将MSC消化离心后转移到EP管中,加入裂解液(每孔200μL 细胞裂解液,每100μL 裂解液加1μL 蛋白酶抑制剂),冰上裂解30 min,吸取上清,4℃、12 000 r/min 离心15 min,上清即为含有总蛋白的提取液,可在-70℃冰箱中保存,取5μL测定蛋白浓度,以每泳 道10μL(3μg/μL)进行SDSPAGE,电泳完毕后转移至醋酸纤维素薄膜,室温下用脱脂奶粉封闭3 h 后加入Cbfa1 兔抗鼠单克隆抗体(1∶200),4℃过夜,TBST 洗膜3 次,室温下用二抗(1∶200)孵育2 h,TBST 洗膜3 次,ALP 显色,SDS-8000 成像系统拍照。每组5 个样本,β-actin 为内参,采用ScnImage图像分析软件测定灰度值。

2 结果

2.1 目的基因载体pShuttle-CMV-Cbda1和重组质粒Ad5-pSh-CMV-Cbfa1的酶切鉴定

测序表明PCR 扩增获得预想大小的Cbfa1 片段,目的基因载体pShuttle-CMV-Cbda1 经BglⅡ和XhoⅠ双酶切鉴定正确(图1)。重组质粒Ad5-pSh-CMV-Cbfa1经PacⅠ酶切鉴定亦正确(图2)。

2.2 AdEasy1/Cbfa1感染MSC的效率

AdEasy 系统携带有GFP,根据GFP 计数法得出腺病毒的滴度为1×1010U/mL。当AdEasy1/Cbfa1 感染MSC 后,在荧光显微镜下可见细胞发出绿色荧光;当MOI 为80 时,80%的细胞出现荧光,表明所构建的腺病毒能够有效地转导目的基因(图3)。

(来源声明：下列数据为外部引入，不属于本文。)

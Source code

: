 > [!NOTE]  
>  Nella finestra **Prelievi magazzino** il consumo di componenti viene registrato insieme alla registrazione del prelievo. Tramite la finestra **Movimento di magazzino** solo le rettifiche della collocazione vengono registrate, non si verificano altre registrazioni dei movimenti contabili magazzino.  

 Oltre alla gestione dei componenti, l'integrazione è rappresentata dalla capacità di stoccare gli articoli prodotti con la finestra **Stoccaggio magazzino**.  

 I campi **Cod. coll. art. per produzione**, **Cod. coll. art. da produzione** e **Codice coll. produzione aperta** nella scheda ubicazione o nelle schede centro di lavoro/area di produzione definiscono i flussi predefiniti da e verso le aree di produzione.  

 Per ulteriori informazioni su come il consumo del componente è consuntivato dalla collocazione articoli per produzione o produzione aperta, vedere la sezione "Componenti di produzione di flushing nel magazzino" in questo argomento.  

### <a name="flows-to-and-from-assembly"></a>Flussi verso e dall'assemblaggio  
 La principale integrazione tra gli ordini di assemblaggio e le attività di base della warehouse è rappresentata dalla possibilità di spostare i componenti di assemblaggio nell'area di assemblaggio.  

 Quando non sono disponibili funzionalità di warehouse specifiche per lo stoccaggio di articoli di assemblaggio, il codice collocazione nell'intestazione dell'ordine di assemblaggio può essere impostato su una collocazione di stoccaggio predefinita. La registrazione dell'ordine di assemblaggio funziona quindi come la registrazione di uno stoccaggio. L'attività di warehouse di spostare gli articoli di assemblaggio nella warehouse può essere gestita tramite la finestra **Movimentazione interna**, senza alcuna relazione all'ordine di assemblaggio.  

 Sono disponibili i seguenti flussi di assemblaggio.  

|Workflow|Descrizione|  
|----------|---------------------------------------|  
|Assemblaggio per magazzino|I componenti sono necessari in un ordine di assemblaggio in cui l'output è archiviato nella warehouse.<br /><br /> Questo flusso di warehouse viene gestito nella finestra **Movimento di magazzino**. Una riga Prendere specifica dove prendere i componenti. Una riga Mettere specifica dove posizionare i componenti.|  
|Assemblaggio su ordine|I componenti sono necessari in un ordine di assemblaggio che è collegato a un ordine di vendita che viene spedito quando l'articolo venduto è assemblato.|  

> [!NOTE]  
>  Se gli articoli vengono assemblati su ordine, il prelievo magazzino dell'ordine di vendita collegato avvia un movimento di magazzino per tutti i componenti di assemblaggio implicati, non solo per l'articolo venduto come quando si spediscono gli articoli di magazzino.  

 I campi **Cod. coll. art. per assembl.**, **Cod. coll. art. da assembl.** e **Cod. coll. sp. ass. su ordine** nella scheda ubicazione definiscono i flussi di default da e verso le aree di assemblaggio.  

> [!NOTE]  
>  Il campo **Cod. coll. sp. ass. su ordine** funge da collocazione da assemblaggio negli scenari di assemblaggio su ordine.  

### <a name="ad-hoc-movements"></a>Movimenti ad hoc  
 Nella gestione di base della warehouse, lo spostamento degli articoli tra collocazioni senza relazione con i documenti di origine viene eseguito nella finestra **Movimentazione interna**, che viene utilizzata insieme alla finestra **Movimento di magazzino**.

2.3 Real-time PCR 检测Cbfa1 mRNA的表达

一般情况下,MSC 中Cbfa1 mRNA 的表达量很低,但AdEasy1/Cbfa1 转染后MSC 中Cbfa1 mRNA 的表达水平提高了近千倍,说明导入的外源性Cbfa1能极大地增强MSC表达Cbfa1 mRNA的能力(图4)。

2.4 Western印迹检测Cbfa1蛋白的表达

图1 pShuttle-CMV-Cbfa1的酶切鉴定电泳图

图2 PacⅠ酶切鉴定重组质粒Ad5-pSh-CMV-Cbfa1

图3 重组腺病毒AdEasy1/Cbfa1转染MSC后GFP的表达

一般情况下,MSC 中Cbfa1 蛋白的表达水平很低,而感染AdEasy1/Cbfa1后,MSC中Cbfa1蛋白的表达提高明显,说明导入的外源性Cbfa1既能极大地提高MSC 表达Cbfa1 mRNA 的能力,同时也能极大地提高其Cbfa1蛋白表达能力(图5)。

3 讨论

严重骨坏死、大面积骨缺损及长节段粉碎性骨折患者,其损伤组织周围的微环境因血供锐减常发生严重低氧,损伤中心区域的氧浓度甚至会降至0~2%,在这种环境中,对缺氧敏感的骨细胞、破骨细胞和成骨细胞在12~48 h 即会死亡[4-6]。同时,低氧使损伤区域里代谢产物大量累积,这些代谢产物具有毒性作用,会进一步增加细胞凋亡和死亡的数目。另外,低氧还可对骨组织细胞活力产生直接影响,抑制成骨细胞生长、分化及其骨形成能力[6]。此外,这些损伤还可造成患者的MSC 活性降低和数量减少,如Suh 发现骨坏死病人股骨近端MSC 增殖能力、成骨能力明显下降,而成脂能力却增加[7];Wang发现骨坏死患者的干细胞活性明显降低,且干细胞库的细胞集落数明显减少[8]。综上所述,骨缺血性坏死后患者全身骨髓MSC 活性和成骨能力降低[9],以及病变区局部MSC和骨细胞的数量减少、活性降低[10-11],使骨坏死后无法有效地完成骨重建或修复。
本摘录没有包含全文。